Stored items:
● ● ● ● ●
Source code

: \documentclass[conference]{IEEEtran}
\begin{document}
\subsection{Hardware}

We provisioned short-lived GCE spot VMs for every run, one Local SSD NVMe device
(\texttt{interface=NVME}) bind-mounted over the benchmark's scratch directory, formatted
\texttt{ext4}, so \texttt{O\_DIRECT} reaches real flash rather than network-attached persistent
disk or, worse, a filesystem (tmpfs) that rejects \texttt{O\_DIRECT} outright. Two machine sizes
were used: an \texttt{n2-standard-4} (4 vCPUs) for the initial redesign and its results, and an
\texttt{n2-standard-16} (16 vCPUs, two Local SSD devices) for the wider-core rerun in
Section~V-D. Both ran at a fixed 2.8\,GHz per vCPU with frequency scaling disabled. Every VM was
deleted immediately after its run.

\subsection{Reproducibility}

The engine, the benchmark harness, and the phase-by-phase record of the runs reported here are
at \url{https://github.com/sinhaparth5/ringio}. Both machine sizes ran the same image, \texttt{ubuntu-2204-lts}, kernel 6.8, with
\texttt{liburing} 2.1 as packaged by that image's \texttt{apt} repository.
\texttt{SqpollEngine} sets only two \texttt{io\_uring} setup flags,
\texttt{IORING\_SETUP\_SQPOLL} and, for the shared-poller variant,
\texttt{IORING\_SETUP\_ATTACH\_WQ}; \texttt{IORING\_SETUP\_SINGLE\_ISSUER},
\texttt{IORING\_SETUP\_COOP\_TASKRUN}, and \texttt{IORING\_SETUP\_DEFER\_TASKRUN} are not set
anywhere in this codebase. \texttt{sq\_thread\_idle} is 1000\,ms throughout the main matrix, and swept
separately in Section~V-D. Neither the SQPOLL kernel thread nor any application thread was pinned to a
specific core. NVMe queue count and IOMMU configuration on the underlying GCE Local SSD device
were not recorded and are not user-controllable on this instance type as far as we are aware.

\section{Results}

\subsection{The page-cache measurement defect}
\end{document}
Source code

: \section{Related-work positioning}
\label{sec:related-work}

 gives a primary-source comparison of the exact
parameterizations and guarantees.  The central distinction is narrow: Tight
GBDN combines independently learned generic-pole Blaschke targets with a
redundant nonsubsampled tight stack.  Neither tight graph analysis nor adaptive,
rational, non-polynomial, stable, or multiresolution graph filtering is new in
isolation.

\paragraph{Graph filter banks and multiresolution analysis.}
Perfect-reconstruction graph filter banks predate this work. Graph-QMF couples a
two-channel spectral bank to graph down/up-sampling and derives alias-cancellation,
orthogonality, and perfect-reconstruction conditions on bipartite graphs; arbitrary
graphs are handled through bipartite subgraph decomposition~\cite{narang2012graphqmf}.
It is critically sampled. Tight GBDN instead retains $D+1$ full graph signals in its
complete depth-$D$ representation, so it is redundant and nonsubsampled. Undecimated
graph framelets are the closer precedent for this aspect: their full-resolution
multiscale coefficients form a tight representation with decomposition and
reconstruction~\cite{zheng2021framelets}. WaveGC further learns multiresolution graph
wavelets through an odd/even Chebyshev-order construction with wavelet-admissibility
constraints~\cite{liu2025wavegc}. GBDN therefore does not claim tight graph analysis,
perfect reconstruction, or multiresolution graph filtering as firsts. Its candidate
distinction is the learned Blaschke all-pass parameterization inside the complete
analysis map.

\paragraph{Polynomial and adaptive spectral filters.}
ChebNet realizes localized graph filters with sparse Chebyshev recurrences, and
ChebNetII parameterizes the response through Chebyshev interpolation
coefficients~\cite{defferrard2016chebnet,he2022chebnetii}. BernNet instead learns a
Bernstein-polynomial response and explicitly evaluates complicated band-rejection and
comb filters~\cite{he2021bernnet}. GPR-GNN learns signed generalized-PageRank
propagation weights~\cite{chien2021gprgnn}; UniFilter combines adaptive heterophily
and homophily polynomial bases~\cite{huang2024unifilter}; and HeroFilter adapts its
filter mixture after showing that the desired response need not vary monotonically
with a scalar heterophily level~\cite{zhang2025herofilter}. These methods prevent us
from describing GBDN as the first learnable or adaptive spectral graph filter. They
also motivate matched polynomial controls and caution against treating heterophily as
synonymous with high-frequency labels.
● ● ● ● ●
▶ _Try it_: The answer is the run of lines above from the line containing "complete depth-$D$ representation, so" through the line containing "analysis map.", copied exactly and alone.

▶ _Solution for this exercise_:
complete depth-$D$ representation, so it is redundant and nonsubsampled. Undecimated
graph framelets are the closer precedent for this aspect: their full-resolution
multiscale coefficients form a tight representation with decomposition and
reconstruction~\cite{zheng2021framelets}. WaveGC further learns multiresolution graph
wavelets through an odd/even Chebyshev-order construction with wavelet-admissibility
constraints~\cite{liu2025wavegc}. GBDN therefore does not claim tight graph analysis,
perfect reconstruction, or multiresolution graph filtering as firsts. Its candidate
distinction is the learned Blaschke all-pass parameterization inside the complete
analysis map.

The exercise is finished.